▶ [WORK REQUEST]:
Your output should be the line with "jackson study club." followed by every remaining line of the entries, reproduced exactly.

START PROVIDED RECORDS

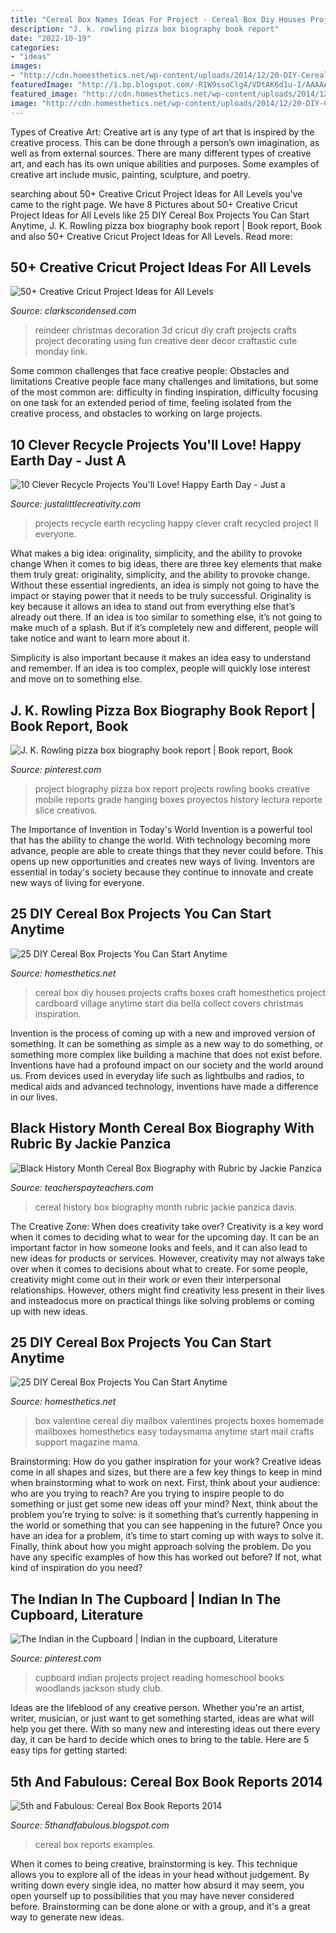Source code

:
 ```yaml
---
title: "Cereal Box Names Ideas For Project - Cereal Box Diy Houses Projects Crafts Boxes Craft Homesthetics Project Cardboard Village Anytime Start Dia Bella Collect Covers Christmas Inspiration"
description: "J. k. rowling pizza box biography book report"
date: "2022-10-19"
categories:
- "ideas"
images:
- "http://cdn.homesthetics.net/wp-content/uploads/2014/12/20-DIY-Cereal-Box-Crafts-Projects-hometshtics-5.jpg"
featuredImage: "http://1.bp.blogspot.com/-R1W9ssoClg4/VDtAK6d1u-I/AAAAAAAACRU/xPl8fZUYIwo/s1600/DSC06925.JPG"
featured_image: "http://cdn.homesthetics.net/wp-content/uploads/2014/12/20-DIY-Cereal-Box-Crafts-Projects-hometshtics-5.jpg"
image: "http://cdn.homesthetics.net/wp-content/uploads/2014/12/20-DIY-Cereal-Box-Crafts-Projects-hometshtics-5.jpg"
---
```



Types of Creative Art:
Creative art is any type of art that is inspired by the creative process. This can be done through a person’s own imagination, as well as from external sources. There are many different types of creative art, and each has its own unique abilities and purposes. Some examples of creative art include music, painting, sculpture, and poetry.

	

		
searching about 50+ Creative Cricut Project Ideas for All Levels you've came to the right page. We have 8 Pictures about 50+ Creative Cricut Project Ideas for All Levels like 25 DIY Cereal Box Projects You Can Start Anytime, J. K. Rowling pizza box biography book report | Book report, Book and also 50+ Creative Cricut Project Ideas for All Levels. Read more:
		
    
## 50+ Creative Cricut Project Ideas For All Levels

<img loading=lazy src="https://www.clarkscondensed.com/wp-content/uploads/2017/01/3D-Reindeer-Decoration-1-667x1000.jpg" onerror="this.onerror=null;this.src='https://tse2.mm.bing.net/th?id=OIP.GEj8YXgqKsWf4_Pue_GquAHaLG&amp;pid=15.1';" alt="50+ Creative Cricut Project Ideas for All Levels">

_Source: clarkscondensed.com_

>reindeer christmas decoration 3d cricut diy craft projects crafts project decorating using fun creative deer decor craftastic cute monday link. 

	

Some common challenges that face creative people: Obstacles and limitations
Creative people face many challenges and limitations, but some of the most common are: difficulty in finding inspiration, difficulty focusing on one task for an extended period of time, feeling isolated from the creative process, and obstacles to working on large projects.

    
## 10 Clever Recycle Projects You&#039;ll Love! Happy Earth Day - Just A

<img loading=lazy src="https://www.justalittlecreativity.com/wp-content/uploads/2016/04/10CleverRecycleProjects.jpg" onerror="this.onerror=null;this.src='https://tse1.mm.bing.net/th?id=OIP.TpkrzAtQHZActNSV5hA4fgHaLG&amp;pid=15.1';" alt="10 Clever Recycle Projects You&#039;ll Love! Happy Earth Day - Just a">

_Source: justalittlecreativity.com_

>projects recycle earth recycling happy clever craft recycled project ll everyone. 

	

What makes a big idea: originality, simplicity, and the ability to provoke change
When it comes to big ideas, there are three key elements that make them truly great: originality, simplicity, and the ability to provoke change. Without these essential ingredients, an idea is simply not going to have the impact or staying power that it needs to be truly successful.
 Originality is key because it allows an idea to stand out from everything else that’s already out there. If an idea is too similar to something else, it’s not going to make much of a splash. But if it’s completely new and different, people will take notice and want to learn more about it.

Simplicity is also important because it makes an idea easy to understand and remember. If an idea is too complex, people will quickly lose interest and move on to something else.

    
## J. K. Rowling Pizza Box Biography Book Report | Book Report, Book

<img loading=lazy src="https://i.pinimg.com/736x/11/b2/7a/11b27ae8bcae8bb8ef999f1bf1f8f9dd--biography-project-biography-books.jpg" onerror="this.onerror=null;this.src='https://tse4.mm.bing.net/th?id=OIP.aJlHKE3JhyxBCz_kpNnblgHaJ4&amp;pid=15.1';" alt="J. K. Rowling pizza box biography book report | Book report, Book">

_Source: pinterest.com_

>project biography pizza box report projects rowling books creative mobile reports grade hanging boxes proyectos history lectura reporte slice creativos. 

	

The Importance of Invention in Today's World
Invention is a powerful tool that has the ability to change the world. With technology becoming more advance, people are able to create things that they never could before. This opens up new opportunities and creates new ways of living. Inventors are essential in today's society because they continue to innovate and create new ways of living for everyone.

    
## 25 DIY Cereal Box Projects You Can Start Anytime

<img loading=lazy src="http://cdn.homesthetics.net/wp-content/uploads/2014/12/20-DIY-Cereal-Box-Crafts-Projects-hometshtics-5.jpg" onerror="this.onerror=null;this.src='https://tse3.mm.bing.net/th?id=OIP.soywhL8aEhUQcAukcl6bcwHaLQ&amp;pid=15.1';" alt="25 DIY Cereal Box Projects You Can Start Anytime">

_Source: homesthetics.net_

>cereal box diy houses projects crafts boxes craft homesthetics project cardboard village anytime start dia bella collect covers christmas inspiration. 

	

Invention is the process of coming up with a new and improved version of something. It can be something as simple as a new way to do something, or something more complex like building a machine that does not exist before. Inventions have had a profound impact on our society and the world around us. From devices used in everyday life such as lightbulbs and radios, to medical aids and advanced technology, inventions have made a difference in our lives.

    
## Black History Month Cereal Box Biography With Rubric By Jackie Panzica

<img loading=lazy src="https://ecdn.teacherspayteachers.com/thumbitem/Black-History-Month-Cereal-Box-Biography-with-Rubric-1500875401/original-526519-3.jpg" onerror="this.onerror=null;this.src='https://tse3.mm.bing.net/th?id=OIP.A3BaPWcf5DaZqyO5cOpNOAAAAA&amp;pid=15.1';" alt="Black History Month Cereal Box Biography with Rubric by Jackie Panzica">

_Source: teacherspayteachers.com_

>cereal history box biography month rubric jackie panzica davis. 

	

The Creative Zone: When does creativity take over?
Creativity is a key word when it comes to deciding what to wear for the upcoming day. It can be an important factor in how someone looks and feels, and it can also lead to new ideas for products or services. However, creativity may not always take over when it comes to decisions about what to create. For some people, creativity might come out in their work or even their interpersonal relationships. However, others might find creativity less present in their lives and insteadocus more on practical things like solving problems or coming up with new ideas.

    
## 25 DIY Cereal Box Projects You Can Start Anytime

<img loading=lazy src="http://cdn.homesthetics.net/wp-content/uploads/2014/12/Desktop20.jpg" onerror="this.onerror=null;this.src='https://tse1.mm.bing.net/th?id=OIP.a13flrhKTdKIZqL-uYsdWQHaEo&amp;pid=15.1';" alt="25 DIY Cereal Box Projects You Can Start Anytime">

_Source: homesthetics.net_

>box valentine cereal diy mailbox valentines projects boxes homemade mailboxes homesthetics easy todaysmama anytime start mail crafts support magazine mama. 

	

Brainstorming: How do you gather inspiration for your work?
Creative ideas come in all shapes and sizes, but there are a few key things to keep in mind when brainstorming what to work on next. First, think about your audience: who are you trying to reach? Are you trying to inspire people to do something or just get some new ideas off your mind? Next, think about the problem you’re trying to solve: is it something that’s currently happening in the world or something that you can see happening in the future? Once you have an idea for a problem, it’s time to start coming up with ways to solve it. Finally, think about how you might approach solving the problem. Do you have any specific examples of how this has worked out before? If not, what kind of inspiration do you need?

    
## The Indian In The Cupboard | Indian In The Cupboard, Literature

<img loading=lazy src="https://i.pinimg.com/originals/5b/b9/89/5bb989b0b438595140f8bb830ee9ea59.jpg" onerror="this.onerror=null;this.src='https://tse1.mm.bing.net/th?id=OIP.d9uSSRX1VXzSuSFNFi3yyQAAAA&amp;pid=15.1';" alt="The Indian in the Cupboard | Indian in the cupboard, Literature">

_Source: pinterest.com_

>cupboard indian projects project reading homeschool books woodlands jackson study club. 

	

Ideas are the lifeblood of any creative person. Whether you're an artist, writer, musician, or just want to get something started, ideas are what will help you get there. With so many new and interesting ideas out there every day, it can be hard to decide which ones to bring to the table. Here are 5 easy tips for getting started: 

    
## 5th And Fabulous: Cereal Box Book Reports 2014

<img loading=lazy src="http://1.bp.blogspot.com/-R1W9ssoClg4/VDtAK6d1u-I/AAAAAAAACRU/xPl8fZUYIwo/s1600/DSC06925.JPG" onerror="this.onerror=null;this.src='https://tse3.mm.bing.net/th?id=OIP.il9EYX6358YNNQQF1hLyNAHaFj&amp;pid=15.1';" alt="5th and Fabulous: Cereal Box Book Reports 2014">

_Source: 5thandfabulous.blogspot.com_

>cereal box reports examples. 

	

When it comes to being creative, brainstorming is key. This technique allows you to explore all of the ideas in your head without judgement. By writing down every single idea, no matter how absurd it may seem, you open yourself up to possibilities that you may have never considered before. Brainstorming can be done alone or with a group, and it's a great way to generate new ideas.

END PROVIDED RECORDS

▶ [COMPLETED EXERCISE]:
>cupboard indian projects project reading homeschool books woodlands jackson study club. 

	

Ideas are the lifeblood of any creative person. Whether you're an artist, writer, musician, or just want to get something started, ideas are what will help you get there. With so many new and interesting ideas out there every day, it can be hard to decide which ones to bring to the table. Here are 5 easy tips for getting started: 

    
## 5th And Fabulous: Cereal Box Book Reports 2014

<img loading=lazy src="http://1.bp.blogspot.com/-R1W9ssoClg4/VDtAK6d1u-I/AAAAAAAACRU/xPl8fZUYIwo/s1600/DSC06925.JPG" onerror="this.onerror=null;this.src='https://tse3.mm.bing.net/th?id=OIP.il9EYX6358YNNQQF1hLyNAHaFj&amp;pid=15.1';" alt="5th and Fabulous: Cereal Box Book Reports 2014">

_Source: 5thandfabulous.blogspot.com_

>cereal box reports examples. 

	

When it comes to being creative, brainstorming is key. This technique allows you to explore all of the ideas in your head without judgement. By writing down every single idea, no matter how absurd it may seem, you open yourself up to possibilities that you may have never considered before. Brainstorming can be done alone or with a group, and it's a great way to generate new ideas.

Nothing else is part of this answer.